Stung by complaints of bare shelves and poor customer service, Wal-Mart Stores Inc. (NYSE:WMT), is hiring 70,000 part-time and full-time workers and 55,000 temporary staff to help out with the holiday season. The company’s problems, though, aren’t going to be solved only by throwing money at them.
As the economy continues to rebound, albeit at a painfully slow rate, people are no longer interested just getting the lowest price possible that Wal-Mart promises to consumers and usually delivers. They want service too. Unfortunately, customer service has been an after-thought at best for the Bentonville, Ark. retailer for years.
Wal-Mart ranks dead last among retailers and ecommerce companies measured in the American Customer Satisfaction Index with a score of 71. Rivals Target (NYSE:TGT), Kohls (NYSE:KSS) and J.C. Penney (NYSE:JCP) were each tied with 81. So, it’s imperative for Wal-Mart not just to add staff but to train them correctly.
Too often going to one’s local Wal-Mart can be too much of an adventure. Merchandise is displayed in a haphazard manner. Tracking down staff can be a chore and getting assistance often is an exercise in futility. Target's shelves, on the other hand, are brightly lit and kept in order. Of course, no one is going to confuse either chain with Neiman Marcus, but Target offers a far more pleasant shopping experience. The difference is evident in the numbers.

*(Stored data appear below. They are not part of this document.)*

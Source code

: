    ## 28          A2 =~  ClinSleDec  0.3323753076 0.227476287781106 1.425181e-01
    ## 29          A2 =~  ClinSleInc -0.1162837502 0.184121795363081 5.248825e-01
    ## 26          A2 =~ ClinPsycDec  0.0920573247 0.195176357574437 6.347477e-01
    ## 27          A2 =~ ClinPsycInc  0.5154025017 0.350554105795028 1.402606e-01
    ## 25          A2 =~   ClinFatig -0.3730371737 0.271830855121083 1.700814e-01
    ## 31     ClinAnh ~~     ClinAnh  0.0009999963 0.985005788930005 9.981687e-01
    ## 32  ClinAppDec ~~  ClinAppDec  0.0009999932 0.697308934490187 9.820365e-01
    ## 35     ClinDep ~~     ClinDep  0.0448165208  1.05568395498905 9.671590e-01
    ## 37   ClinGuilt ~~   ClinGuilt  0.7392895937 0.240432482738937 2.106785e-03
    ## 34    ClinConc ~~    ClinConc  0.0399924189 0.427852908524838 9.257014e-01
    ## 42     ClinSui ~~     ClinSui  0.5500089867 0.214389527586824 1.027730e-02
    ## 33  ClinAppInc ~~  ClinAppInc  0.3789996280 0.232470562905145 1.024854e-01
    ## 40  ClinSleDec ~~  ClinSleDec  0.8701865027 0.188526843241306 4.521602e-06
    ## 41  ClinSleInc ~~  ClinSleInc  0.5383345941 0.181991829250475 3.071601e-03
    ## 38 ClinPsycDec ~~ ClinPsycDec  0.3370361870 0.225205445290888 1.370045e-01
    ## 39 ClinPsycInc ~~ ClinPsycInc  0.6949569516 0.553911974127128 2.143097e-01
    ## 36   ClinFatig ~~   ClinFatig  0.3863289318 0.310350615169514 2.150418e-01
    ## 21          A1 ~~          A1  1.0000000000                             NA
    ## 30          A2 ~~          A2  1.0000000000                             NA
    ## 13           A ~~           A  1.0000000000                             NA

During the latest quarter, same store sales at Minneapolis-based Target rose 1.2%. Wal-Mart, meanwhile reported a 0.3% decline in the key retail metric of the performance of stores opened at least a year. Other Wal-Mart rivals such as Kohl’s and TJX (NYSE:TJX), the parent company of TJ Maxx, Marshalls and Home Goods, also reported gains in same-store sales.
The important holiday season, where retailers earn most of their profits, won’t be easy. The National Retail Federation expects sales to gain 3.4% this year, down from a 4.2% increase in 2012. Polls seems to suggest that many people aren’t feeling the effects of the economic recovery though many economists continue to see better times ahead. A whopping 68% of Americans feel the country is on the wrong track, according to a poll by Bloomberg News.
Wal-Mart, on paper anyway, says it puts customers first. The company's late founder Sam Walton had what he called the "Ten Foot Rule." As the company says on its website, he encouraged associates, how Wal-Mart describes employees, to take the following pledge: "I promise that whenever I come within 10 feet of a customer, I will look him in the eye, greet him and ask if I can help him."
A year ago, Wal-Mart moved its greeters from their positions outside the stores indoors to help customers find the products they want. According to the company's website, the retailer is "committed to helping our associates reach their fullest potential."
Wall Street thinks the stock, which has gained more than 11% so far this year, has more room to run. The average 52-week price target on the stock is $81.73. about 9% above where it currently trades. UBS recently initiated coverage on the stock with a “buy” and Stifel Nicolaus raised its rating to a “buy” from a hold.
The rewards of owning the stock far exceed the risks. The company should see a decent holiday season if it can bring the new hires onboard quickly and, just as important, train them on how to make their stores inviting to consumers. If consumers feel financial stress, they will find Wal-Mart’s low prices attractive. Those with more cash to spend may buy bigger-ticket items at the chain such as iPhones. Even rich folks like bargains.